Assignment: Your answer must be an exact copy of the records, with no pictures included.

Records:
# # # #

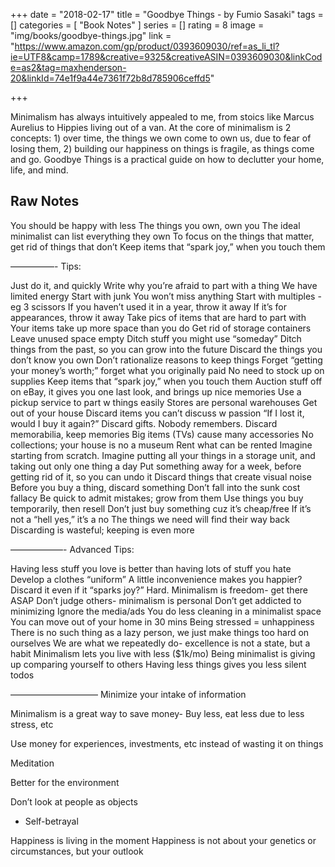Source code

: +++
date = "2018-02-17"
title = "Goodbye Things - by Fumio Sasaki"
tags = []
categories = [
    "Book Notes"
]
series = []
rating = 8
image = "img/books/goodbye-things.jpg"
link = "https://www.amazon.com/gp/product/0393609030/ref=as_li_tl?ie=UTF8&camp=1789&creative=9325&creativeASIN=0393609030&linkCode=as2&tag=maxhenderson-20&linkId=74e1f9a44e7361f72b8d785906ceffd5"

+++

Minimalism has always intuitively appealed to me, from stoics like Marcus Aurelius to Hippies living out of a van. At the core of minimalism is 2 concepts: 1) over time, the things we own come to own us, due to fear of losing them, 2) building our happiness on things is fragile, as things come and go. Goodbye Things is a practical guide on how to declutter your home, life, and mind.

<h2>Raw Notes</h2>

You should be happy with less
The things you own, own you
The ideal minimalist can list everything they own
To focus on the things that matter, get rid of things that don’t
Keep items that “spark joy,” when you touch them

—————-
Tips:

Just do it, and quickly
Write why you’re afraid to part with a thing
We have limited energy
Start with junk
You won’t miss anything
Start with multiples - eg 3 scissors
If you haven’t used it in a year, throw it away
If it’s for appearances, throw it away
Take pics of items that are hard to part with
Your items take up more space than you do
Get rid of storage containers
Leave unused space empty
Ditch stuff you might use “someday”
Ditch things from the past, so you can grow into the future
Discard the things you don’t know you own
Don’t rationalize reasons to keep things
Forget “getting your money’s worth;” forget what you originally paid
No need to stock up on supplies
Keep items that “spark joy,” when you touch them
Auction stuff off on eBay, it gives you one last look, and brings up nice memories
Use a pickup service to part w things easily
Stores are personal warehouses
Get out of your house
Discard items you can’t discuss w passion
“If I lost it, would I buy it again?”
Discard gifts. Nobody remembers.
Discard memorabilia, keep memories
Big items (TVs) cause many accessories
No collections; your house is no a museum
Rent what can be rented
Imagine starting from scratch. Imagine putting all your things in a storage unit, and taking out only one thing a day
Put something away for a week, before getting rid of it, so you can undo it
Discard things that create visual noise
Before you buy a thing, discard something
Don’t fall into the sunk cost fallacy
Be quick to admit mistakes; grow from them
Use things you buy temporarily, then resell
Don’t just buy something cuz it’s cheap/free
If it’s not a “hell yes,” it’s a no
The things we need will find their way back
Discarding is wasteful; keeping is even more

——————-
Advanced Tips:

Having less stuff you love is better than having lots of stuff you hate
Develop a clothes “uniform”
A little inconvenience makes you happier?
Discard it even if it “sparks joy?” Hard.
Minimalism is freedom- get there ASAP
Don’t judge others- minimalism is personal
Don’t get addicted to minimizing
Ignore the media/ads
You do less cleaning in a minimalist space
You can move out of your home in 30 mins
Being stressed = unhappiness
There is no such thing as a lazy person, we just make things too hard on ourselves
We are what we repeatedly do- excellence is not a state, but a habit
Minimalism lets you live with less ($1k/mo)
Being minimalist is giving up comparing yourself to others
Having less things gives you less silent todos

——————————
Minimize your intake of information

Minimalism is a great way to save money- Buy less, eat less due to less stress, etc

Use money for experiences, investments, etc instead of wasting it on things

Meditation

Better for the environment

Don’t look at people as objects
- Self-betrayal

Happiness is living in the moment
Happiness is not about your genetics or circumstances, but your outlook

# # # #

Solution:
Source code

: +++
date = "2018-02-17"
title = "Goodbye Things - by Fumio Sasaki"
tags = []
categories = [
    "Book Notes"
]
series = []
rating = 8
image = "img/books/goodbye-things.jpg"
link = "https://www.amazon.com/gp/product/0393609030/ref=as_li_tl?ie=UTF8&camp=1789&creative=9325&creativeASIN=0393609030&linkCode=as2&tag=maxhenderson-20&linkId=74e1f9a44e7361f72b8d785906ceffd5"

+++

Minimalism has always intuitively appealed to me, from stoics like Marcus Aurelius to Hippies living out of a van. At the core of minimalism is 2 concepts: 1) over time, the things we own come to own us, due to fear of losing them, 2) building our happiness on things is fragile, as things come and go. Goodbye Things is a practical guide on how to declutter your home, life, and mind.

<h2>Raw Notes</h2>

You should be happy with less
The things you own, own you
The ideal minimalist can list everything they own
To focus on the things that matter, get rid of things that don’t
Keep items that “spark joy,” when you touch them

—————-
Tips:

Just do it, and quickly
Write why you’re afraid to part with a thing
We have limited energy
Start with junk
You won’t miss anything
Start with multiples - eg 3 scissors
If you haven’t used it in a year, throw it away
If it’s for appearances, throw it away
Take pics of items that are hard to part with
Your items take up more space than you do
Get rid of storage containers
Leave unused space empty
Ditch stuff you might use “someday”
Ditch things from the past, so you can grow into the future
Discard the things you don’t know you own
Don’t rationalize reasons to keep things
Forget “getting your money’s worth;” forget what you originally paid
No need to stock up on supplies
Keep items that “spark joy,” when you touch them
Auction stuff off on eBay, it gives you one last look, and brings up nice memories
Use a pickup service to part w things easily
Stores are personal warehouses
Get out of your house
Discard items you can’t discuss w passion
“If I lost it, would I buy it again?”
Discard gifts. Nobody remembers.
Discard memorabilia, keep memories
Big items (TVs) cause many accessories
No collections; your house is no a museum
Rent what can be rented
Imagine starting from scratch. Imagine putting all your things in a storage unit, and taking out only one thing a day
Put something away for a week, before getting rid of it, so you can undo it
Discard things that create visual noise
Before you buy a thing, discard something
Don’t fall into the sunk cost fallacy
Be quick to admit mistakes; grow from them
Use things you buy temporarily, then resell
Don’t just buy something cuz it’s cheap/free
If it’s not a “hell yes,” it’s a no
The things we need will find their way back
Discarding is wasteful; keeping is even more

——————-
Advanced Tips:

Having less stuff you love is better than having lots of stuff you hate
Develop a clothes “uniform”
A little inconvenience makes you happier?
Discard it even if it “sparks joy?” Hard.
Minimalism is freedom- get there ASAP
Don’t judge others- minimalism is personal
Don’t get addicted to minimizing
Ignore the media/ads
You do less cleaning in a minimalist space
You can move out of your home in 30 mins
Being stressed = unhappiness
There is no such thing as a lazy person, we just make things too hard on ourselves
We are what we repeatedly do- excellence is not a state, but a habit
Minimalism lets you live with less ($1k/mo)
Being minimalist is giving up comparing yourself to others
Having less things gives you less silent todos

——————————
Minimize your intake of information

Minimalism is a great way to save money- Buy less, eat less due to less stress, etc

Use money for experiences, investments, etc instead of wasting it on things

Meditation

Better for the environment

Don’t look at people as objects
- Self-betrayal

Happiness is living in the moment
Happiness is not about your genetics or circumstances, but your outlook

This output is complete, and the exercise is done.